■ **What is being asked**
When you reach the line containing "- Not recommended" in the records below, start copying exactly, and stop once you have copied the line containing "- **Images**: Allows".

[Dataset entries]
------------------------

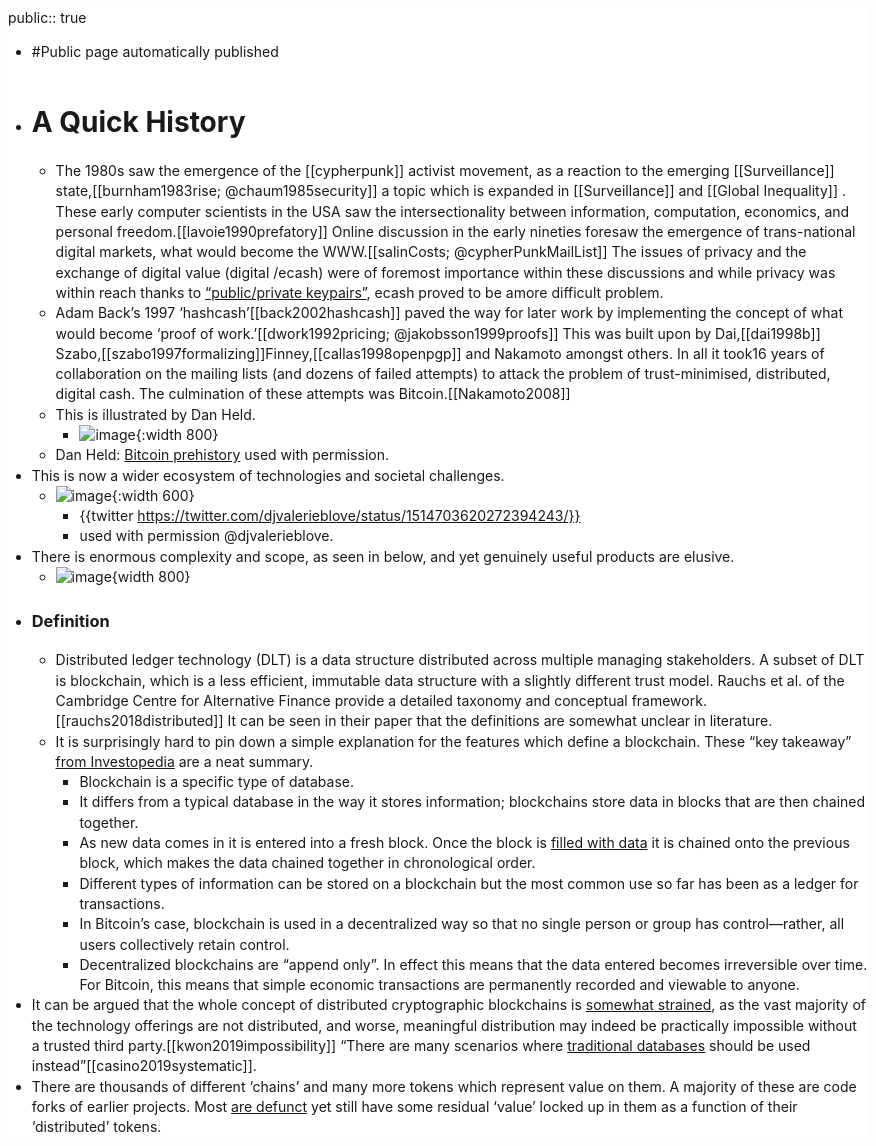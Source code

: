 public:: true

- #Public page automatically published
- # A Quick History
	- The 1980s saw the emergence of the [[cypherpunk]] activist movement, as a reaction to the emerging [[Surveillance]] state,[[burnham1983rise; @chaum1985security]] a topic which is expanded in [[Surveillance]] and [[Global Inequality]] . These early computer scientists in the USA saw the intersectionality between information, computation, economics, and personal freedom.[[lavoie1990prefatory]] Online discussion in the early nineties foresaw the emergence of trans-national digital markets, what would become the WWW.[[salinCosts; @cypherPunkMailList]] The issues of privacy and the exchange of digital value (digital /ecash) were of foremost importance within these discussions and while privacy was within reach thanks to [“public/private keypairs”](https://www.openpgp.org/about/history/), ecash proved to be amore difficult problem.
	- Adam Back’s 1997 ‘hashcash’[[back2002hashcash]] paved the way for later work by implementing the concept of what would become ‘proof of work.’[[dwork1992pricing; @jakobsson1999proofs]] This was built upon by Dai,[[dai1998b]] Szabo,[[szabo1997formalizing]]Finney,[[callas1998openpgp]] and Nakamoto amongst others. In all it took16 years of collaboration on the mailing lists (and dozens of failed attempts) to attack the problem of trust-minimised, distributed, digital cash. The culmination of these attempts was Bitcoin.[[Nakamoto2008]]
	- This is illustrated by Dan Held.
		- ![image](./assets/10392f6889e4be99247a0cf832f5628e3b017f5e.jpg){:width 800}
	- Dan Held: <a href="https://www.danheld.com/blog/2019/1/6/planting-bitcoinsoil-34">Bitcoin prehistory</a> used with permission.
- This is now a wider ecosystem of technologies and societal challenges.
	- ![image](./assets/2f03939e7360fa432ab47028bf32284b0088e385.jpg){:width 600}
		- {{twitter https://twitter.com/djvalerieblove/status/1514703620272394243/}}
		- used with permission @djvalerieblove.
- There is enormous complexity and scope, as seen in below, and yet genuinely useful products are elusive.
	- ![image](./assets/c157c8cd52e86b9bf30f9c4a5e5a28b226027ce5.png){width 800}
- ### Definition
	- Distributed ledger technology (DLT) is a data structure distributed across multiple managing stakeholders. A subset of DLT is blockchain, which is a less efficient, immutable data structure with a slightly different trust model. Rauchs et al. of the Cambridge Centre for Alternative Finance provide a detailed taxonomy and conceptual framework.[[rauchs2018distributed]] It can be seen in their paper that the definitions are somewhat unclear in literature.
	- It is surprisingly hard to pin down a simple explanation for the features which define a blockchain. These “key takeaway” [from Investopedia](https://www.investopedia.com/terms/b/blockchain.asp) are a neat summary.
		- Blockchain is a specific type of database.
		- It differs from a typical database in the way it stores information; blockchains store data in blocks that are then chained together.
		- As new data comes in it is entered into a fresh block. Once the block is [filled with data](https://bits.monospace.live/) it is chained onto the previous block, which makes the data chained together in chronological order.
		- Different types of information can be stored on a blockchain but the most common use so far has been as a ledger for transactions.
		- In Bitcoin’s case, blockchain is used in a decentralized way so that no single person or group has control—rather, all users collectively retain control.
		- Decentralized blockchains are “append only”. In effect this means that the data entered becomes irreversible over time. For Bitcoin, this means that simple economic transactions are permanently recorded and viewable to anyone.
- It can be argued that the whole concept of distributed cryptographic blockchains is [somewhat strained](https://www.trailofbits.com/reports/Unintended_Centralities_in_Distributed_Ledgers.pdf), as the vast majority of the technology offerings are not distributed, and worse, meaningful distribution may indeed be practically impossible without a trusted third party.[[kwon2019impossibility]] “There are many scenarios where [traditional databases](https://calpaterson.com/blockchain.html) should be used instead”[[casino2019systematic]].
- There are thousands of different ‘chains’ and many more tokens which represent value on them. A majority of these are code forks of earlier projects. Most [are defunct](https://99bitcoins.com/deadcoins/) yet still have some residual ‘value’ locked up in them as a function of their ‘distributed’ tokens.
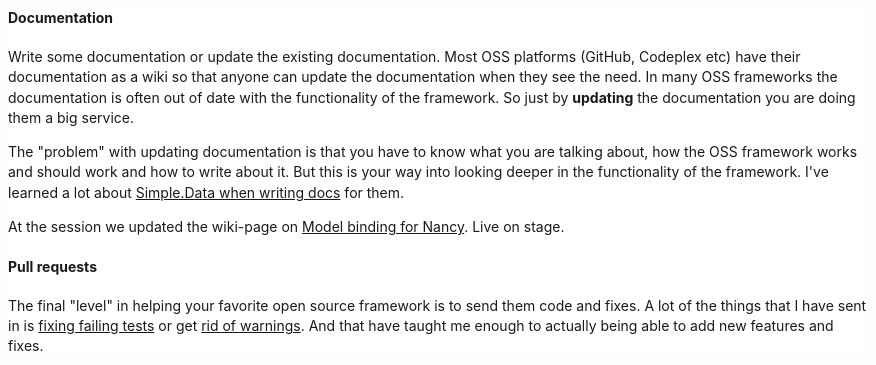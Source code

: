</div>

#### Documentation

<div>

Write some documentation or update the existing documentation. Most OSS
platforms (GitHub, Codeplex etc) have their documentation as a wiki so
that anyone can update the documentation when they see the need. In many
OSS frameworks the documentation is often out of date with the
functionality of the framework. So just by **updating** the
documentation you are doing them a big service. 

</div>

<div>



</div>

<div>

The "problem" with updating documentation is that you have to know what
you are talking about, how the OSS framework works and should work and
how to write about it. But this is your way into looking deeper in the
functionality of the framework. I've learned a lot about [Simple.Data
when writing
docs](http://simplefx.org/simpledata/docs/pages/Test/Basics.htm) for
them. 

</div>

<div>



</div>

<div>

At the session we updated the wiki-page on [Model binding for
Nancy](https://github.com/NancyFx/Nancy/wiki/Model-binding/_history).
Live on stage. 

</div>

#### Pull requests

<div>

The final "level" in helping your favorite open source framework is to
send them code and fixes. A lot of the things that I have sent in is
[fixing failing tests](https://github.com/picklesdoc/pickles/pull/49) or
get [rid of warnings](https://github.com/NancyFx/Nancy/pull/934). And
that have taught me enough to actually being able to add new features
and fixes. 

</div>

<div>
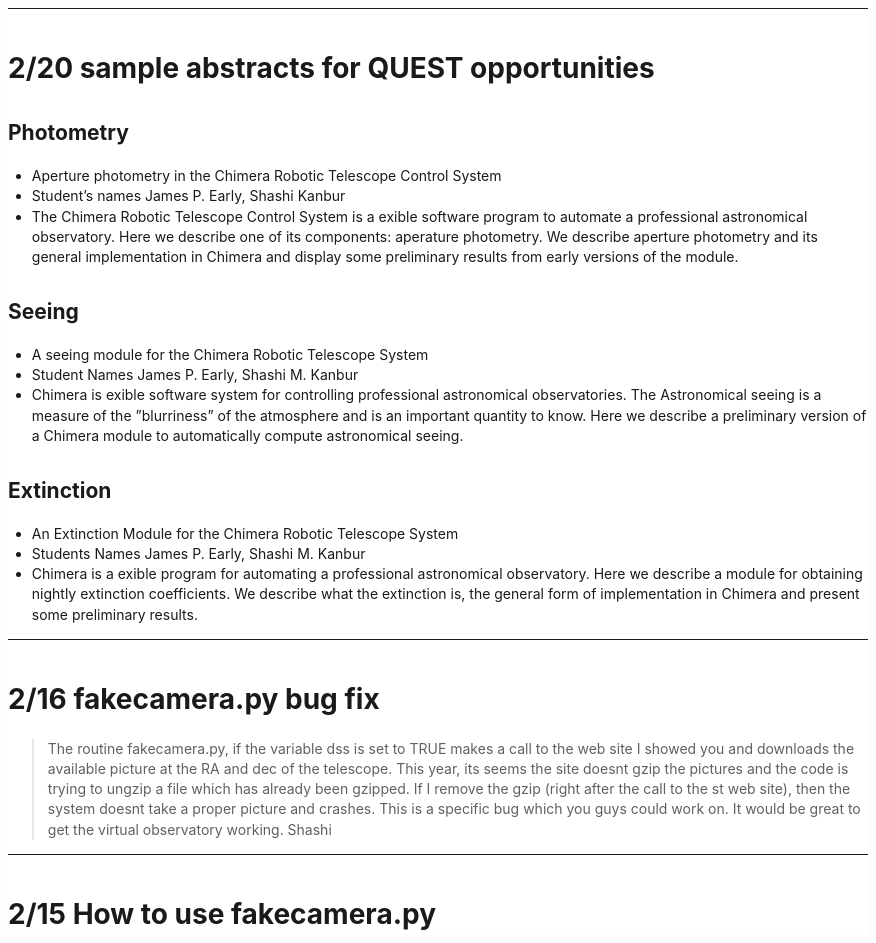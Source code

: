 
---

# 2/20 sample abstracts for QUEST opportunities #
## Photometry ##

  * Aperture photometry in the Chimera Robotic Telescope Control System
  * Student’s names James P. Early, Shashi Kanbur
  * The Chimera Robotic Telescope Control System is a exible software program to automate a professional astronomical observatory. Here we describe one of its components: aperature photometry. We describe aperture photometry and its general implementation in Chimera and display some preliminary results from early versions of the module.

## Seeing ##

  * A seeing module for the Chimera Robotic Telescope System
  * Student Names James P. Early, Shashi M. Kanbur
  * Chimera is exible software system for controlling professional astronomical observatories. The Astronomical seeing is a measure of the ”blurriness” of the atmosphere and is an important quantity to know. Here we describe a preliminary version of a Chimera module to automatically compute astronomical seeing.

## Extinction ##

  * An Extinction Module for the Chimera Robotic Telescope System
  * Students Names James P. Early, Shashi M. Kanbur
  * Chimera is a exible program for automating a professional astronomical observatory. Here we describe a module for obtaining nightly extinction coefficients. We describe what the extinction is, the general form of implementation in Chimera and present some preliminary results.


---

# 2/16 fakecamera.py bug fix #

> The routine fakecamera.py, if the variable dss is set to TRUE makes a call to the web site I showed you and downloads the available picture at the RA and dec of the telescope. This year, its seems the site doesnt gzip the pictures and the code is trying to ungzip a file which has already been gzipped. If I remove the gzip (right after the call to the st web site), then the system doesnt take a proper picture and crashes. This is a specific bug which you guys could work on. It would be great to get the virtual observatory working.
> Shashi



---


# 2/15 How to use fakecamera.py #
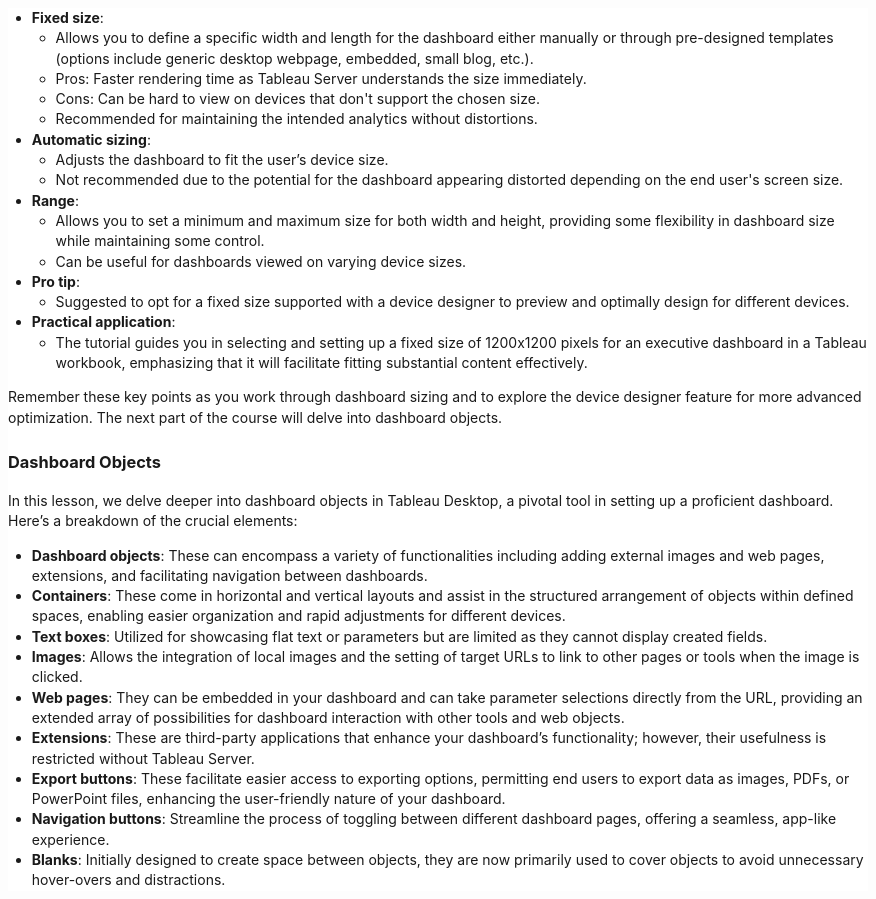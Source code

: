 - **Fixed size**:
  - Allows you to define a specific width and length for the dashboard either manually or through pre-designed templates (options include generic desktop webpage, embedded, small blog, etc.).
  - Pros: Faster rendering time as Tableau Server understands the size immediately.
  - Cons: Can be hard to view on devices that don't support the chosen size.
  - Recommended for maintaining the intended analytics without distortions.
- **Automatic sizing**:
  - Adjusts the dashboard to fit the user’s device size.
  - Not recommended due to the potential for the dashboard appearing distorted depending on the end user's screen size.
- **Range**:
  - Allows you to set a minimum and maximum size for both width and height, providing some flexibility in dashboard size while maintaining some control.
  - Can be useful for dashboards viewed on varying device sizes.
- **Pro tip**:
  - Suggested to opt for a fixed size supported with a device designer to preview and optimally design for different devices.
- **Practical application**:
  - The tutorial guides you in selecting and setting up a fixed size of 1200x1200 pixels for an executive dashboard in a Tableau workbook, emphasizing that it will facilitate fitting substantial content effectively.

Remember these key points as you work through dashboard sizing and to explore the device designer feature for more advanced optimization. The next part of the course will delve into dashboard objects.

### Dashboard Objects

In this lesson, we delve deeper into dashboard objects in Tableau Desktop, a pivotal tool in setting up a proficient dashboard. Here’s a breakdown of the crucial elements:

- **Dashboard objects**: These can encompass a variety of functionalities including adding external images and web pages, extensions, and facilitating navigation between dashboards.
- **Containers**: These come in horizontal and vertical layouts and assist in the structured arrangement of objects within defined spaces, enabling easier organization and rapid adjustments for different devices.
- **Text boxes**: Utilized for showcasing flat text or parameters but are limited as they cannot display created fields.
- **Images**: Allows the integration of local images and the setting of target URLs to link to other pages or tools when the image is clicked.
- **Web pages**: They can be embedded in your dashboard and can take parameter selections directly from the URL, providing an extended array of possibilities for dashboard interaction with other tools and web objects.
- **Extensions**: These are third-party applications that enhance your dashboard’s functionality; however, their usefulness is restricted without Tableau Server.
- **Export buttons**: These facilitate easier access to exporting options, permitting end users to export data as images, PDFs, or PowerPoint files, enhancing the user-friendly nature of your dashboard.
- **Navigation buttons**: Streamline the process of toggling between different dashboard pages, offering a seamless, app-like experience.
- **Blanks**: Initially designed to create space between objects, they are now primarily used to cover objects to avoid unnecessary hover-overs and distractions.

------------------------

■ **Written reply**
  - Not recommended due to the potential for the dashboard appearing distorted depending on the end user's screen size.
- **Range**:
  - Allows you to set a minimum and maximum size for both width and height, providing some flexibility in dashboard size while maintaining some control.
  - Can be useful for dashboards viewed on varying device sizes.
- **Pro tip**:
  - Suggested to opt for a fixed size supported with a device designer to preview and optimally design for different devices.
- **Practical application**:
  - The tutorial guides you in selecting and setting up a fixed size of 1200x1200 pixels for an executive dashboard in a Tableau workbook, emphasizing that it will facilitate fitting substantial content effectively.

Remember these key points as you work through dashboard sizing and to explore the device designer feature for more advanced optimization. The next part of the course will delve into dashboard objects.

### Dashboard Objects

In this lesson, we delve deeper into dashboard objects in Tableau Desktop, a pivotal tool in setting up a proficient dashboard. Here’s a breakdown of the crucial elements:

- **Dashboard objects**: These can encompass a variety of functionalities including adding external images and web pages, extensions, and facilitating navigation between dashboards.
- **Containers**: These come in horizontal and vertical layouts and assist in the structured arrangement of objects within defined spaces, enabling easier organization and rapid adjustments for different devices.
- **Text boxes**: Utilized for showcasing flat text or parameters but are limited as they cannot display created fields.
- **Images**: Allows the integration of local images and the setting of target URLs to link to other pages or tools when the image is clicked.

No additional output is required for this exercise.